По замечанию П. Томаса, кроме этих «первостепенных» богинь, есть и другие, 
имеющие меньшее значение. Это или супруги дева (как, например, Индрани — жена 
Индры или Ями — жена Ямы), или местные богини, которые «либо обходятся вообще 
без почитателей, либо почитаются небольшим кругом людей и имеют только 
локальное значение (например, Шитала в Бенгалии, Мариамма на дравидийском юге и 
т. п.)».

Наособицу от остальных богинь стоит Вирадж — олицетворение женского творческого 
начала, рожденное Пурушей; при этом Пуруша, в свою очередь, родился от Вирадж. 
«Атхарваведа» называет Вирадж коровой, породившей мир.
[37]
Возможно, поздний «синоним» коровы-Вирадж — божественная корова Сурабхи (или 
Камадхену), исполняющая любые желания своего владельца и обитающая на небесах 
Индры. В упанишадах образ Вирадж был демифологизирован — точнее, метафизирован: 
богиня «превратилась» в творческий принцип.

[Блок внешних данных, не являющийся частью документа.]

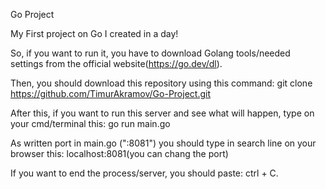 Go Project

My First project on Go I created in a day!

So, if you want to run it, you have to download Golang tools/needed settings from the official website(https://go.dev/dl).

Then, you should download this repository using this command: git clone https://github.com/TimurAkramov/Go-Project.git

After this, if you want to run this server and see what will happen, type on your cmd/terminal this: go run main.go

As written port in main.go (":8081") you should type in search line on your browser this: localhost:8081(you can chang the port)

If you want to end the process/server, you should paste: ctrl + C.
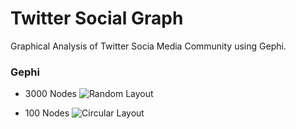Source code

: # Twitter Social Graph
Graphical Analysis of Twitter Socia Media Community using Gephi.

### Gephi
- 3000 Nodes
![Random Layout](http://i.imgur.com/CISeL8v.png)

- 100 Nodes
![Circular Layout](http://i.imgur.com/jlVkZSo.png)
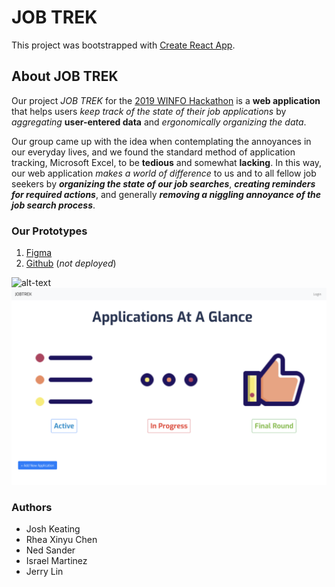 # JOB TREK

This project was bootstrapped with [Create React App](https://github.com/facebook/create-react-app).

## About JOB TREK

Our project _JOB TREK_ for the [2019 WINFO Hackathon](https://www.facebook.com/events/889714264560893/) is a **web application** that helps users _keep track of the state of their job applications_ by _aggregating_ **user-entered data** and _ergonomically organizing the data_.

Our group came up with the idea when contemplating the annoyances in our everyday lives, and we found the standard method of application tracking, Microsoft Excel, to be **tedious** and somewhat **lacking**. In this way, our web application _makes a world of difference_ to us and to all fellow job seekers by __*organizing the state of our job searches*__, __*creating reminders for required actions*__, and generally __*removing a niggling annoyance of the job search process*__.

### Our Prototypes

1. [Figma](https://www.figma.com/proto/FbYDwU43G3xQywZ48sV124NE/Winfo-Hackathon?node-id=6%3A450&scaling=min-zoom)
2. [Github](https://github.com/NedSander/winfo-hackathon-2019) (_not deployed_)

![alt-text](https://i.imgur.com/OANluSt.jpg)
![alt-text](home-page.png)

### Authors

- Josh Keating
- Rhea Xinyu Chen
- Ned Sander
- Israel Martinez
- Jerry Lin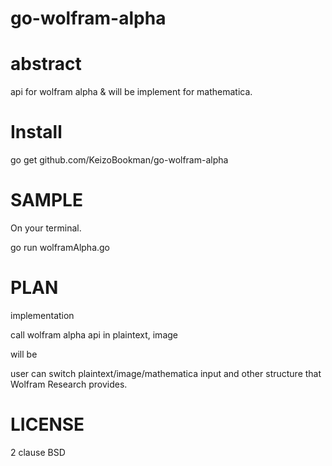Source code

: go-wolfram-alpha
====

abstract
====

api for wolfram alpha & will be implement for mathematica.



Install
====

go get github.com/KeizoBookman/go-wolfram-alpha

SAMPLE
====

On your terminal.

go run wolframAlpha.go

PLAN
====
implementation

call wolfram alpha api in plaintext, image

will be

user can switch plaintext/image/mathematica input and other structure that Wolfram Research provides.

LICENSE
====
2 clause BSD
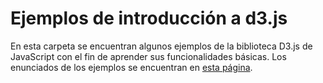 # Ejemplos de introducción a d3.js

En esta carpeta se encuentran algunos ejemplos de la biblioteca D3.js de JavaScript
con el fin de aprender sus funcionalidades básicas. Los enunciados de los ejemplos
se encuentran en [esta página](https://d3-graph-gallery.com/intro_d3js.html).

Это превращение божества в идею находит завершение в концепциях Атмана и 
Брахмана — основных постулатах индийской религиозно-философской доктрины. Атман 
есть индивидуальное бытие, своего рода душа, всеобщая основа и первопричина, 
которая пронизывает все сущее и которая непостижима и лишена каких бы то ни 
было конкретизирующих признаков. Брахман же — высшая объективная реальность, 
творческое начало, в котором все возникает, существует и продолжает 
существовать. Атман и Брахман противопоставляются друг другу, однако находятся 
в тождестве объективного и субъективного начал. В «Брихадараньяка-упанишаде» о 
тождестве Атмана и Брахмана говорится: «Вначале все это было лишь Атманом… 
Поистине, вначале это было Брахманом. Он узнал себя: „Я есть Брахман“. Поэтому 
он стал всем сущим. И кто из богов пробудился к этому знанию, тот стал таким же.
 И даже боги не могут помешать, потому что он становится их Атманом». А 
«Тайттирия-упанишада» прибавляет: «Это Брахман, это Атман, другие божества — 
его члены». В мифах, как они излагаются в упанишадах, проявлениями 
Атмана-Брахмана становятся и мировое яйцо, и боги-творцы (тот же Праджапати). 
«Зачастую ведийские мифы, — писал А. Я. Сыркин, — получают в упанишадах 
символическое переосмысление, будучи истолкованы как некоторое преобразование 
ритуальной церемонии». Проявлением Атмана-Брахмана и преобразованием ведической 
молитвенной формулы, словесного выражения универсального творческого принципа, 
стал верховный бог индуизма — Брахма.
В «Ригведе» Брахма не упоминается (в отличие от Брахмана). «Яджурведа» 
вкладывает в уста Верховного Существа (Атман-Брахман) такие слова: «От меня 
родился Брахма, он превыше всего, он Питамаха, отец всех людей, он Аджа и 
Сваямбху, или Самосущий». Брахманы и упанишады отождествляли Брахму с 
Праджапати как творцом мироздания. «Махабхарата» говорит, что Брахма подобен 
тысяче солнц, у него четыре лица, четыре тела и восемь рук; в этих руках он 
держит четыре веды, сосуд с водой небесной реки Ганги, жезл и лотос.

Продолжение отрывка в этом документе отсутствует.